**What to work on**
Filter the records, keeping every line that has the string "Part".

**Records for this exercise**
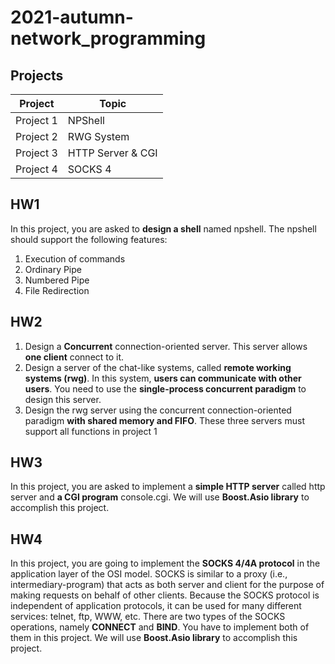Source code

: # 2021-autumn-network_programming


## Projects
|Project|Topic|
|---|---|
|Project 1|NPShell|
|Project 2|RWG System|
|Project 3|HTTP Server & CGI|
|Project 4|SOCKS 4|

## HW1
In this project, you are asked to **design a shell** named npshell. The npshell should support the
following features:
1. Execution of commands
2. Ordinary Pipe
3. Numbered Pipe
4. File Redirection


## HW2
1. Design a **Concurrent** connection-oriented server. This server allows **one client** connect to it.
2. Design a server of the chat-like systems, called **remote working systems (rwg)**. In this system, **users can communicate with other users**. You need to use the **single-process concurrent paradigm** to design this server.
3. Design the rwg server using the concurrent connection-oriented paradigm **with shared memory and FIFO**.
These three servers must support all functions in project 1


## HW3
In this project, you are asked to implement a **simple HTTP server** called http server and **a CGI program**
console.cgi. We will use **Boost.Asio library** to accomplish this project.


## HW4
In this project, you are going to implement the **SOCKS 4/4A protocol** in the application layer of the
OSI model.
SOCKS is similar to a proxy (i.e., intermediary-program) that acts as both server and client for the purpose
of making requests on behalf of other clients. Because the SOCKS protocol is independent of application
protocols, it can be used for many different services: telnet, ftp, WWW, etc.
There are two types of the SOCKS operations, namely **CONNECT** and **BIND**. You have to implement
both of them in this project. We will use **Boost.Asio library** to accomplish this project.
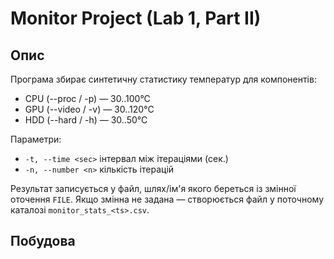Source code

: # Monitor Project (Lab 1, Part II)

## Опис
Програма збирає синтетичну статистику температур для компонентів:
- CPU (--proc / -p) — 30..100°C
- GPU (--video / -v) — 30..120°C
- HDD (--hard / -h) — 30..50°C

Параметри:
- `-t, --time <sec>` інтервал між ітераціями (сек.)
- `-n, --number <n>` кількість ітерацій

Результат записується у файл, шлях/ім'я якого береться із змінної оточення `FILE`. Якщо змінна не задана — створюється файл у поточному каталозі `monitor_stats_<ts>.csv`.

## Побудова

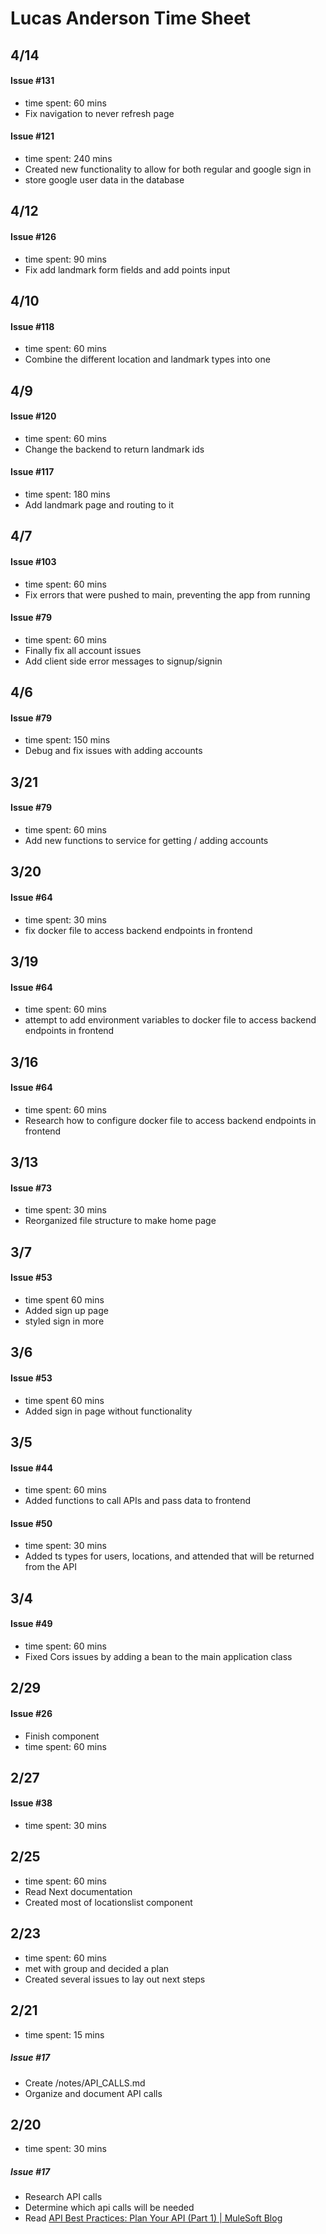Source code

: # Lucas Anderson Time Sheet

## 4/14
#### Issue #131
- time spent: 60 mins
- Fix navigation to never refresh page

#### Issue #121
- time spent: 240 mins
- Created new functionality to allow for both regular and google sign in
- store google user data in the database

## 4/12
#### Issue #126
- time spent: 90 mins
- Fix add landmark form fields and add points input

## 4/10
#### Issue #118
- time spent: 60 mins
- Combine the different location and landmark types into one

## 4/9
#### Issue #120
- time spent: 60 mins
- Change the backend to return landmark ids
#### Issue #117
- time spent: 180 mins
- Add landmark page and routing to it

## 4/7
#### Issue #103
- time spent: 60 mins
- Fix errors that were pushed to main, preventing the app from running
#### Issue #79
- time spent: 60 mins
- Finally fix all account issues
- Add client side error messages to signup/signin

## 4/6
#### Issue #79
- time spent: 150 mins
- Debug and fix issues with adding accounts

## 3/21
#### Issue #79
- time spent: 60 mins
- Add new functions to service for getting / adding accounts

## 3/20
#### Issue #64
- time spent: 30 mins
- fix docker file to access backend endpoints in frontend

## 3/19
#### Issue #64
- time spent: 60 mins
- attempt to add environment variables to docker file to access backend endpoints in frontend
## 3/16
#### Issue #64
- time spent: 60 mins
- Research how to configure docker file to access backend endpoints in frontend

## 3/13
#### Issue #73
- time spent: 30 mins
- Reorganized file structure to make home page

## 3/7
#### Issue #53
- time spent 60 mins
- Added sign up page
- styled sign in more

## 3/6
#### Issue #53
- time spent 60 mins
- Added sign in page without functionality

## 3/5
#### Issue #44
- time spent: 60 mins
- Added functions to call APIs and pass data to frontend

#### Issue #50
- time spent: 30 mins
- Added ts types for users, locations, and attended that will be returned from the API

## 3/4
#### Issue #49
- time spent: 60 mins
- Fixed Cors issues by adding a bean to the main application class

## 2/29
#### Issue #26
- Finish component
- time spent: 60 mins

## 2/27
#### Issue #38
- time spent: 30 mins

## 2/25
- time spent: 60 mins
- Read Next documentation
- Created most of locationslist component

## 2/23
- time spent: 60 mins
- met with group and decided a plan
- Created several issues to lay out next steps

## 2/21
- time spent: 15 mins
##### Issue #17
- Create /notes/API_CALLS.md
- Organize and document API calls

## 2/20
- time spent: 30 mins
##### Issue #17
- Research API calls
- Determine which api calls will be needed
- Read [API Best Practices: Plan Your API (Part 1) | MuleSoft Blog](https://blogs.mulesoft.com/dev-guides/api-design/api-best-practices-series-plan/)
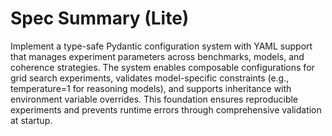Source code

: # Spec Summary (Lite)

Implement a type-safe Pydantic configuration system with YAML support that manages experiment parameters across benchmarks, models, and coherence strategies. The system enables composable configurations for grid search experiments, validates model-specific constraints (e.g., temperature=1 for reasoning models), and supports inheritance with environment variable overrides. This foundation ensures reproducible experiments and prevents runtime errors through comprehensive validation at startup.
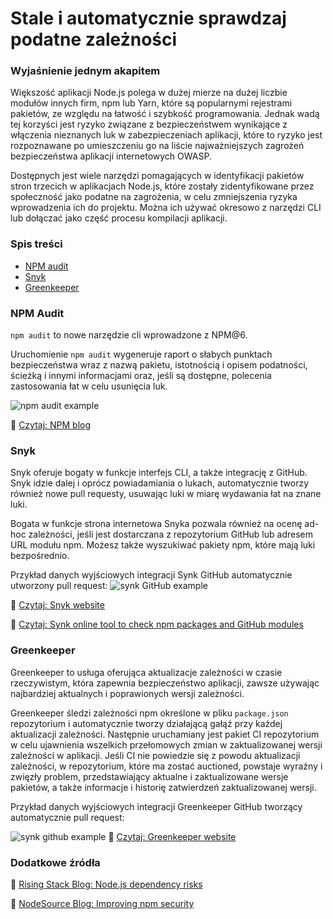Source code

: # Stale i automatycznie sprawdzaj podatne zależności

### Wyjaśnienie jednym akapitem

Większość aplikacji Node.js polega w dużej mierze na dużej liczbie modułów innych firm, npm lub Yarn, które są popularnymi rejestrami pakietów, ze względu na łatwość i szybkość programowania. Jednak wadą tej korzyści jest ryzyko związane z bezpieczeństwem wynikające z włączenia nieznanych luk w zabezpieczeniach aplikacji, które to ryzyko jest rozpoznawane po umieszczeniu go na liście najważniejszych zagrożeń bezpieczeństwa aplikacji internetowych OWASP.

Dostępnych jest wiele narzędzi pomagających w identyfikacji pakietów stron trzecich w aplikacjach Node.js, które zostały zidentyfikowane przez społeczność jako podatne na zagrożenia, w celu zmniejszenia ryzyka wprowadzenia ich do projektu. Można ich używać okresowo z narzędzi CLI lub dołączać jako część procesu kompilacji aplikacji.

### Spis treści

- [NPM audit](#npm-audit)
- [Snyk](#snyk)
- [Greenkeeper](#greenkeeper)

### NPM Audit

`npm audit` to nowe narzędzie cli wprowadzone z NPM@6.

Uruchomienie `npm audit` wygeneruje raport o słabych punktach bezpieczeństwa wraz z nazwą pakietu, istotnością i opisem podatności, ścieżką i innymi informacjami oraz, jeśli są dostępne, polecenia zastosowania łat w celu usunięcia luk.

![npm audit example](./assets/images/npm-audit.png)

🔗 [Czytaj: NPM blog](https://docs.npmjs.com/getting-started/running-a-security-audit)

### Snyk

Snyk oferuje bogaty w funkcje interfejs CLI, a także integrację z GitHub. Snyk idzie dalej i oprócz powiadamiania o lukach, automatycznie tworzy również nowe pull requesty, usuwając luki w miarę wydawania łat na znane luki.

Bogata w funkcje strona internetowa Snyka pozwala również na ocenę ad-hoc zależności, jeśli jest dostarczana z repozytorium GitHub lub adresem URL modułu npm. Możesz także wyszukiwać pakiety npm, które mają luki bezpośrednio.

Przykład danych wyjściowych integracji Synk GitHub automatycznie utworzony pull request:
![synk GitHub example](./assets/images/snyk.png)

🔗 [Czytaj: Snyk website](https://snyk.io/)

🔗 [Czytaj: Synk online tool to check npm packages and GitHub modules](https://snyk.io/test)

### Greenkeeper

Greenkeeper to usługa oferująca aktualizacje zależności w czasie rzeczywistym, która zapewnia bezpieczeństwo aplikacji, zawsze używając najbardziej aktualnych i poprawionych wersji zależności.

Greenkeeper śledzi zależności npm określone w pliku `package.json` repozytorium i automatycznie tworzy działającą gałąź przy każdej aktualizacji zależności. Następnie uruchamiany jest pakiet CI repozytorium w celu ujawnienia wszelkich przełomowych zmian w zaktualizowanej wersji zależności w aplikacji. Jeśli CI nie powiedzie się z powodu aktualizacji zależności, w repozytorium, które ma zostać auctioned, powstaje wyraźny i zwięzły problem, przedstawiający aktualne i zaktualizowane wersje pakietów, a także informacje i historię zatwierdzeń zaktualizowanej wersji.

Przykład danych wyjściowych integracji Greenkeeper GitHub tworzący automatycznie pull request:

![synk github example](./assets/images/greenkeeper.png)
🔗 [Czytaj: Greenkeeper website](https://greenkeeper.io/)

### Dodatkowe źródła

🔗 [Rising Stack Blog: Node.js dependency risks](https://blog.risingstack.com/controlling-node-js-security-risk-npm-dependencies/)

🔗 [NodeSource Blog: Improving npm security](https://nodesource.com/blog/how-to-reduce-risk-and-improve-security-around-npm)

**Response for this exercise**
: # Monitor Project (Lab 1, Part II)
- Read [API Best Practices: Plan Your API (Part 1) | MuleSoft Blog](https://blogs.mulesoft.com/dev-guides/api-design/api-best-practices-series-plan/)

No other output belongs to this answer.